======== Provided data
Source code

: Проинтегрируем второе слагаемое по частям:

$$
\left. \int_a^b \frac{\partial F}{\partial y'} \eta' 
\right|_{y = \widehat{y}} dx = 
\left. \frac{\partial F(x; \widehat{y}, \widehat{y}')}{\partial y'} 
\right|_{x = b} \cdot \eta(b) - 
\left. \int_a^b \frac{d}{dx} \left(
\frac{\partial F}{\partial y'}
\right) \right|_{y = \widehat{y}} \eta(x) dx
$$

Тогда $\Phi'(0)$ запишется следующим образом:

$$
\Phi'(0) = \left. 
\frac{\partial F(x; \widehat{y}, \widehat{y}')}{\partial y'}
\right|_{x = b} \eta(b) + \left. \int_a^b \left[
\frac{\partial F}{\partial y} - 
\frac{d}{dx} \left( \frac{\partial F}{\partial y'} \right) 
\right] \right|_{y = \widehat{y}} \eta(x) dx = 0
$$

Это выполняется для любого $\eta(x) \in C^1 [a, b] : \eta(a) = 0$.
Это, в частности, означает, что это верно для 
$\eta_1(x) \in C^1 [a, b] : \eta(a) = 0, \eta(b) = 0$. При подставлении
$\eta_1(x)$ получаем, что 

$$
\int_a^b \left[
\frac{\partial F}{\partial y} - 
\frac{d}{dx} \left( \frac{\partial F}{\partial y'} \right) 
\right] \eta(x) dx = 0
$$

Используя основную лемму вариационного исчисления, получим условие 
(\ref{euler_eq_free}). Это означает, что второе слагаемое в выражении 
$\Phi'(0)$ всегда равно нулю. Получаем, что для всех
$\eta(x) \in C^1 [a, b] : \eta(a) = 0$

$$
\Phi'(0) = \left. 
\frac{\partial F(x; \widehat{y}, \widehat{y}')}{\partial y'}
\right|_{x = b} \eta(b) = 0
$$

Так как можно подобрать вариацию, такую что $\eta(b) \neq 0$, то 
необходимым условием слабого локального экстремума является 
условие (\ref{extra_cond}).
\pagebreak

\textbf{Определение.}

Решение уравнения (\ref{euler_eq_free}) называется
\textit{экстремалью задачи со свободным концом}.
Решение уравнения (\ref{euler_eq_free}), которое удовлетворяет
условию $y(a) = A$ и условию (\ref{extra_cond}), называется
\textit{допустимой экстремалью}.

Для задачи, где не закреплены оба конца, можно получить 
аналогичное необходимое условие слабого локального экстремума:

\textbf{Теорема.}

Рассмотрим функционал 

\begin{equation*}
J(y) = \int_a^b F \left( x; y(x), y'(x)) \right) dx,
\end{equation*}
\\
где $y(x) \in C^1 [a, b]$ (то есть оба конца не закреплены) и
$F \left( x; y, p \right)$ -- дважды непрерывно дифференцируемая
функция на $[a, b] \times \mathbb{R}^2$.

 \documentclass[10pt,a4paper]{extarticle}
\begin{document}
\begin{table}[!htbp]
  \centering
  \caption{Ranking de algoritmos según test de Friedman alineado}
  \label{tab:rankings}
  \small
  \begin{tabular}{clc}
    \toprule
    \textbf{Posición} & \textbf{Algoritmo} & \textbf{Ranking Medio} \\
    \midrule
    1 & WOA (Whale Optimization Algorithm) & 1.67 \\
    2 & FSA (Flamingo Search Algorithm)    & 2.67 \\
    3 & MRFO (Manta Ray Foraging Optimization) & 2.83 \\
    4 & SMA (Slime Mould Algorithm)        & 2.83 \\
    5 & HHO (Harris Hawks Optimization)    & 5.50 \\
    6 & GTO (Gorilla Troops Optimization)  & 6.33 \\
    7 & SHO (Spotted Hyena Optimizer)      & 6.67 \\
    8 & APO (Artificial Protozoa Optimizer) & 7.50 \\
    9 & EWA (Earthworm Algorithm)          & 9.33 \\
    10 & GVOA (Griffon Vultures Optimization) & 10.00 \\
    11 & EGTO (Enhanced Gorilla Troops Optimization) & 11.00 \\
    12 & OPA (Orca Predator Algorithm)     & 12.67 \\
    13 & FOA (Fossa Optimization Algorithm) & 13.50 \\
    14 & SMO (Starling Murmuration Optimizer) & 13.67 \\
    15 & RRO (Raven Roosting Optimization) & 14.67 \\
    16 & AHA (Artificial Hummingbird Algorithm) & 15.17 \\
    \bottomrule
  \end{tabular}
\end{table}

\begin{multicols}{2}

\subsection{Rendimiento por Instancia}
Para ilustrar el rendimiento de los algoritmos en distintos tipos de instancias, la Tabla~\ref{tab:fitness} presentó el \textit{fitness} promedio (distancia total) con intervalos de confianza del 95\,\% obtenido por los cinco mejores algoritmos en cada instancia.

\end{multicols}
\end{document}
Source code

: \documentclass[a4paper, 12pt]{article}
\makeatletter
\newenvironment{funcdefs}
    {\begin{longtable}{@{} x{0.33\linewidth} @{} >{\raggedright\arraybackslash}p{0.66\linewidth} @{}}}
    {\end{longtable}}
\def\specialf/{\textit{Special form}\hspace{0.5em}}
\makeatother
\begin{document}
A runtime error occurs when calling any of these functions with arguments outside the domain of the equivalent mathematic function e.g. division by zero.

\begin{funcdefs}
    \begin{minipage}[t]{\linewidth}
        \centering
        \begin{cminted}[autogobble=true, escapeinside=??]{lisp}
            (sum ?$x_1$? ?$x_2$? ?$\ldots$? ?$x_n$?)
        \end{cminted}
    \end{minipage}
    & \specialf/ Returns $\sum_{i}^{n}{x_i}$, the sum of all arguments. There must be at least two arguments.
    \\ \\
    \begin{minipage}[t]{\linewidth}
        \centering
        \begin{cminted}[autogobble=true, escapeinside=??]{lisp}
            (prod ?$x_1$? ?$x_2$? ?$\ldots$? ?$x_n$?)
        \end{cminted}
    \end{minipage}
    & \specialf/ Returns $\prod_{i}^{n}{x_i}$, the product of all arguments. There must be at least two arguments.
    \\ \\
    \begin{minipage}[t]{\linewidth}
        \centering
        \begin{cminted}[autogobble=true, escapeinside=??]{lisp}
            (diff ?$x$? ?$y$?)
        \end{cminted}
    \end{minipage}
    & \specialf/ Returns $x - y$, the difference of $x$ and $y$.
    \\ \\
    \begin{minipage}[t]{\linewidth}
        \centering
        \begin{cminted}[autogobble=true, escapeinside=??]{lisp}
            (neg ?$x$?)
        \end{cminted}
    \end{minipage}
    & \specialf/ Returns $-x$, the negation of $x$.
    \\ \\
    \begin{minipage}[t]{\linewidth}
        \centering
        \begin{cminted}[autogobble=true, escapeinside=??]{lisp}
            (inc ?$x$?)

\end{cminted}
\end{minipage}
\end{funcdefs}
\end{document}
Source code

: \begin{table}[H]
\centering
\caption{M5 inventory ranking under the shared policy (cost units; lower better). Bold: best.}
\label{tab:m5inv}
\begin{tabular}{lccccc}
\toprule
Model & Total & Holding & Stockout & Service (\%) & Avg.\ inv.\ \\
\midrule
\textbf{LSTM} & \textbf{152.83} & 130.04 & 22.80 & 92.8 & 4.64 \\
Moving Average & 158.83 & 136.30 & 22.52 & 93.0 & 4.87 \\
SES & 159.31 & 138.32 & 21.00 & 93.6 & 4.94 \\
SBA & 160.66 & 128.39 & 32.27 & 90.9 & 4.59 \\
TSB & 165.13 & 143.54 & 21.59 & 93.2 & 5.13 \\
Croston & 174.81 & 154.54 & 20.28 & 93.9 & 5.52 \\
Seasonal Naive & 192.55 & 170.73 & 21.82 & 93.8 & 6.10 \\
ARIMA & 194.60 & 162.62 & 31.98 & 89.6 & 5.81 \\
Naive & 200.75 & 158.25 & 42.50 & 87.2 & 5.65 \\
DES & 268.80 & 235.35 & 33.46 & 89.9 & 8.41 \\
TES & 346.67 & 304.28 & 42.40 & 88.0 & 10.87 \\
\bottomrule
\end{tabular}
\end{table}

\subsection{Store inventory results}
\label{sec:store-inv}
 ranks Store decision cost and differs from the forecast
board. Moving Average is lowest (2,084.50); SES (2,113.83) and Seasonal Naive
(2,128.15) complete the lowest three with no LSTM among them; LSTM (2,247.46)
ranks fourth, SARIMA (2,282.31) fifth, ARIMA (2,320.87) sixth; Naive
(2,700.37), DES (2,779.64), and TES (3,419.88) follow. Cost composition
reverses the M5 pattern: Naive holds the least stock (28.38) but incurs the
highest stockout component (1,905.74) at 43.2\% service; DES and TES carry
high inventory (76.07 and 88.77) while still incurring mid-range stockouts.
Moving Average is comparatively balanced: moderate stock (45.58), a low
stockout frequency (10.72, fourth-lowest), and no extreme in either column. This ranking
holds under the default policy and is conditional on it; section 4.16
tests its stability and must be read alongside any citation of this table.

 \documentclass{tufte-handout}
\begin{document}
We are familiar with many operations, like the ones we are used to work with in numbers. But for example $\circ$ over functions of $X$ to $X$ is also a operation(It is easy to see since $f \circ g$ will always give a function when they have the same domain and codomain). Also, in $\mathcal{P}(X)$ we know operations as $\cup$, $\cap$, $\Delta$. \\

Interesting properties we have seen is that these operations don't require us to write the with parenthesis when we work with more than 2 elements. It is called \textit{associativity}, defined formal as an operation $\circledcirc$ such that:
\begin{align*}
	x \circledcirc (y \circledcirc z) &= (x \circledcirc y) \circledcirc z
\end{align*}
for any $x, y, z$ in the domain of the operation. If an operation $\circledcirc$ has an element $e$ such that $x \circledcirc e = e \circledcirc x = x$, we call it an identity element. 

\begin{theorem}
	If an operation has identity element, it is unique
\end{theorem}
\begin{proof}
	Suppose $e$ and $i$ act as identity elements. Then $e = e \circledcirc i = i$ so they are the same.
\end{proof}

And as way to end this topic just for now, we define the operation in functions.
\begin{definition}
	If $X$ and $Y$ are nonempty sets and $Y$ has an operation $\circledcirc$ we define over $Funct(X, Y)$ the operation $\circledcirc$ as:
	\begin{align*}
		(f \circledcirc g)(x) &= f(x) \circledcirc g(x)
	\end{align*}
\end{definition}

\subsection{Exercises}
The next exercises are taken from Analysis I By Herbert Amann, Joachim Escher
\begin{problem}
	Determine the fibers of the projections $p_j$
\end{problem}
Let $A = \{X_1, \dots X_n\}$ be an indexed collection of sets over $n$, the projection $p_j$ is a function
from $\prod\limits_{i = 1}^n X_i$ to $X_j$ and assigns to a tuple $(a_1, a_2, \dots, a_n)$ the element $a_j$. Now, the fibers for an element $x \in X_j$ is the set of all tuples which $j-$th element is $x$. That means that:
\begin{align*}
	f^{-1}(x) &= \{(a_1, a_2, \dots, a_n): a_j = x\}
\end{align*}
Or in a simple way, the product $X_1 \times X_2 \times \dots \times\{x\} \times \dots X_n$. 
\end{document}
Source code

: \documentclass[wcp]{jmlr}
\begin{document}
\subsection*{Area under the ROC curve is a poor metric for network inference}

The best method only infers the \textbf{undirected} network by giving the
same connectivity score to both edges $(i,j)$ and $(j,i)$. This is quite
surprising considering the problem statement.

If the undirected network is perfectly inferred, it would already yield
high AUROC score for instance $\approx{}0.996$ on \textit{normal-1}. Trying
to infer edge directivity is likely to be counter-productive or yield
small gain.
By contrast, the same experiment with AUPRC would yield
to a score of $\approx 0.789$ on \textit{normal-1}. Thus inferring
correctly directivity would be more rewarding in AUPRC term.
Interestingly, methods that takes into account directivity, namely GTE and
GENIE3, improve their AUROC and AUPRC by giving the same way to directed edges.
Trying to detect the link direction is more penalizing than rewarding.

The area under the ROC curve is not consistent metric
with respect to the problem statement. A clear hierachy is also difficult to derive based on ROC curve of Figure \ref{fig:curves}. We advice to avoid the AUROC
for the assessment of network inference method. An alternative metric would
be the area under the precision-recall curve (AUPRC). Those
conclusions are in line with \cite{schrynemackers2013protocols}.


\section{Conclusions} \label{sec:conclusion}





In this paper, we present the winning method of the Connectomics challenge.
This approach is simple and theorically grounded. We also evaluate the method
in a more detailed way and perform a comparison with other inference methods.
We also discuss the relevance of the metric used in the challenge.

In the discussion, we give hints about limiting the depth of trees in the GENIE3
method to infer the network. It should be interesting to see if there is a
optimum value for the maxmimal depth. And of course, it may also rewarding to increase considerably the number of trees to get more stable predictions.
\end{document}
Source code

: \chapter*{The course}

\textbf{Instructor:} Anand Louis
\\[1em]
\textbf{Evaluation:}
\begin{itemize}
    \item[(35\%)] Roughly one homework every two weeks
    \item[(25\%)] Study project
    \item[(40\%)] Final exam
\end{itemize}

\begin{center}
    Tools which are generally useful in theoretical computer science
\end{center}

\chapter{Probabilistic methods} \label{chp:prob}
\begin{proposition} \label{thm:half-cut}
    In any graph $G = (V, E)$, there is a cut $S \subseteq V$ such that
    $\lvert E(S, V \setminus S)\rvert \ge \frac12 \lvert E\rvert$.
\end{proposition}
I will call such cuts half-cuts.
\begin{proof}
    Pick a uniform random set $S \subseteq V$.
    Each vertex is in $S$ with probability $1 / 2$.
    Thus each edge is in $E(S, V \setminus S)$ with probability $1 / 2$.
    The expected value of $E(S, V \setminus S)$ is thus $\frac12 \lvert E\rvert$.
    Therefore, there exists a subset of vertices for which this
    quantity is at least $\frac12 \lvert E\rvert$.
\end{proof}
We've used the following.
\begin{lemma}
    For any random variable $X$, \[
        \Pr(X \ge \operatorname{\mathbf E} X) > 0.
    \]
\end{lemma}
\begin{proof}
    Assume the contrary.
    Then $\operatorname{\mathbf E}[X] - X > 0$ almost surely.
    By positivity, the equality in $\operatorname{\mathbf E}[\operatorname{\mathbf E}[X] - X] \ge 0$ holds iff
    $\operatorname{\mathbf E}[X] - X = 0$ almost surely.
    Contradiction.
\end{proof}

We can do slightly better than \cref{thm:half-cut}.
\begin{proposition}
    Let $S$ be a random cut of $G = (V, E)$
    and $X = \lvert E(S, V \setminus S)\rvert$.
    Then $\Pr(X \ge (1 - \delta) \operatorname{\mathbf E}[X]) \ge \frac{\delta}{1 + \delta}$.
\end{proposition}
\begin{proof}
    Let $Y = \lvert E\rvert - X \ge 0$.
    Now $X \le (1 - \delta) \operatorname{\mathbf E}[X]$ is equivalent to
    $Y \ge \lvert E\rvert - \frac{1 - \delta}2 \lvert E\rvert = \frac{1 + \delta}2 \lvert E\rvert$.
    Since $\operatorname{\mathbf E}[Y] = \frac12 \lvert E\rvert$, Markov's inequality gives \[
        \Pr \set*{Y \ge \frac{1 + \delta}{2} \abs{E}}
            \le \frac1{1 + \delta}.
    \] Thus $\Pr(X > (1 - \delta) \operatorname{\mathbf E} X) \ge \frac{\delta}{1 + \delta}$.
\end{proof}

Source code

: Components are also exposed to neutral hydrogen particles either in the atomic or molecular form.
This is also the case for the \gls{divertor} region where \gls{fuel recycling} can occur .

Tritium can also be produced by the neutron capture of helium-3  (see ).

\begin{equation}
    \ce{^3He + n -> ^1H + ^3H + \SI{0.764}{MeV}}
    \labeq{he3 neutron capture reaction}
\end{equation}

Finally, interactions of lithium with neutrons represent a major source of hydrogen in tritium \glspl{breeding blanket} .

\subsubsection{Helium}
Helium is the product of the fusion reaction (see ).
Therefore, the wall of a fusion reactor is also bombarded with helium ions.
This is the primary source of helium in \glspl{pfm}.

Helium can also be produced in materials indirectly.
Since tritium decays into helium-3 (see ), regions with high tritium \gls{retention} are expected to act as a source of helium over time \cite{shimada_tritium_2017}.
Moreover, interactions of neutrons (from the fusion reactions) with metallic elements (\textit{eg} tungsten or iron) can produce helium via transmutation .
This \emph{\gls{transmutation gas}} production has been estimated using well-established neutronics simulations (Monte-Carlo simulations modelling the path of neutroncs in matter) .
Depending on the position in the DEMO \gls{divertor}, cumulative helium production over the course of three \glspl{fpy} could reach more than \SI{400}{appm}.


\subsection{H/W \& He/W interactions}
================
**Task objective:**
Only a number is expected: how many lines of the data include the string "Returns".

**Task answer:**
4